- [TASK REQUIREMENTS]: Please return the lines below verbatim, beginning at the one that has "如果以 $z$ 为终点，则显然删去 $z$ 后为前面的拓扑序，因此方案数为 $a+b$." and stopping after the one that has "可以发现这个过程倒过来就是辗转相减，因此最后的值一定满足 $(a,b)=1$，此时~~枚举~~随机 $a$，可以发现一定存在", and add no other lines.

=== Section Start ===

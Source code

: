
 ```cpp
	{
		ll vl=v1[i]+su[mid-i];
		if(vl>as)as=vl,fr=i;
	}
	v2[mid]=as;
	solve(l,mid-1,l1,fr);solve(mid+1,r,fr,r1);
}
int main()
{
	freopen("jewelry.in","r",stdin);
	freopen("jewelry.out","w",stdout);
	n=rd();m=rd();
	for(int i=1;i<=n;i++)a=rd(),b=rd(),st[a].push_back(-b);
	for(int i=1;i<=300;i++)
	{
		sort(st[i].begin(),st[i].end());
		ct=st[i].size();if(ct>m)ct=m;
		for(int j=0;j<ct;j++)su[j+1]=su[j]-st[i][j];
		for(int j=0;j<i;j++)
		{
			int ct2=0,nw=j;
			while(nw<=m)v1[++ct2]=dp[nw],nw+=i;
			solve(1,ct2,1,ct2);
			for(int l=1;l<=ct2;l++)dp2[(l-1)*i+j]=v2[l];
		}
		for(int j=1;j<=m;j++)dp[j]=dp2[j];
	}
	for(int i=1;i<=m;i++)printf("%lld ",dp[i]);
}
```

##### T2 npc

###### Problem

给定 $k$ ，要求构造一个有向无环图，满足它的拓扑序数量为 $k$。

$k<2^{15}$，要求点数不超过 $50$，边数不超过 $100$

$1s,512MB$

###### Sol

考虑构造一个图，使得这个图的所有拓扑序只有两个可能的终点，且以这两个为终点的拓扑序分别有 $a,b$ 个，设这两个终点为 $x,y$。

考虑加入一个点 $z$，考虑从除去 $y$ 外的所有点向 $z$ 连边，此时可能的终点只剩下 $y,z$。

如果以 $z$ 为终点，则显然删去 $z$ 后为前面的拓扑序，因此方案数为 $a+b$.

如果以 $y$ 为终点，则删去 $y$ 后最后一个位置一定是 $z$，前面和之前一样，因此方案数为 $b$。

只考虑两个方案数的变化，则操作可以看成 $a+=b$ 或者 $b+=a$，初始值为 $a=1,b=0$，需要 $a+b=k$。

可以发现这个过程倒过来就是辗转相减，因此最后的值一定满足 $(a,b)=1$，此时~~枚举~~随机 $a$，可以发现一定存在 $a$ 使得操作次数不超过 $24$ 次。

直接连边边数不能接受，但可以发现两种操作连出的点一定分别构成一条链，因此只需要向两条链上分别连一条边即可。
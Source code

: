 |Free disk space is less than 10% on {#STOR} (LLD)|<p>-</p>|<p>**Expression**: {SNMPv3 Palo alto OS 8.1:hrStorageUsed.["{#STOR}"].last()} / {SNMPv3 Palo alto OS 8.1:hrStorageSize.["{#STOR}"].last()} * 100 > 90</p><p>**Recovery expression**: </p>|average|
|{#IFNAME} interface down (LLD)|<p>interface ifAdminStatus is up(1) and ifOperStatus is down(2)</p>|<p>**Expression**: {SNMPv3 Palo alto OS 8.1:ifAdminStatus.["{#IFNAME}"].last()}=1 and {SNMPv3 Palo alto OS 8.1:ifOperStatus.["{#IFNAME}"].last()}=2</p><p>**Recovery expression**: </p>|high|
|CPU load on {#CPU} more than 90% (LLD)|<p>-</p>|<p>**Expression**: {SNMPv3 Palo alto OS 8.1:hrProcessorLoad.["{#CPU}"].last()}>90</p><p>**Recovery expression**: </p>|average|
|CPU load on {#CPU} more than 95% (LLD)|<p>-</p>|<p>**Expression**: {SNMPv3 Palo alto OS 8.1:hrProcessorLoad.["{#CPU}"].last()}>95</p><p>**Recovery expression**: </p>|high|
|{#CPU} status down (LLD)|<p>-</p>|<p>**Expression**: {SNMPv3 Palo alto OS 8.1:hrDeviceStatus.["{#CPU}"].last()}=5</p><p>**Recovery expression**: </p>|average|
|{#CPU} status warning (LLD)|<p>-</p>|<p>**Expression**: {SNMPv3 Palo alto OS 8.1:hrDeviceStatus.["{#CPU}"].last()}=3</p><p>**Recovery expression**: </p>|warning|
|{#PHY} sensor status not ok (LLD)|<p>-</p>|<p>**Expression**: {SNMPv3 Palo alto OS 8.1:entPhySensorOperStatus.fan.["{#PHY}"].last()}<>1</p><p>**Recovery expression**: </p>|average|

=== Section End ===

- [TASK ANSWER]:
如果以 $z$ 为终点，则显然删去 $z$ 后为前面的拓扑序，因此方案数为 $a+b$.

如果以 $y$ 为终点，则删去 $y$ 后最后一个位置一定是 $z$，前面和之前一样，因此方案数为 $b$。

只考虑两个方案数的变化，则操作可以看成 $a+=b$ 或者 $b+=a$，初始值为 $a=1,b=0$，需要 $a+b=k$。

可以发现这个过程倒过来就是辗转相减，因此最后的值一定满足 $(a,b)=1$，此时~~枚举~~随机 $a$，可以发现一定存在 $a$ 使得操作次数不超过 $24$ 次。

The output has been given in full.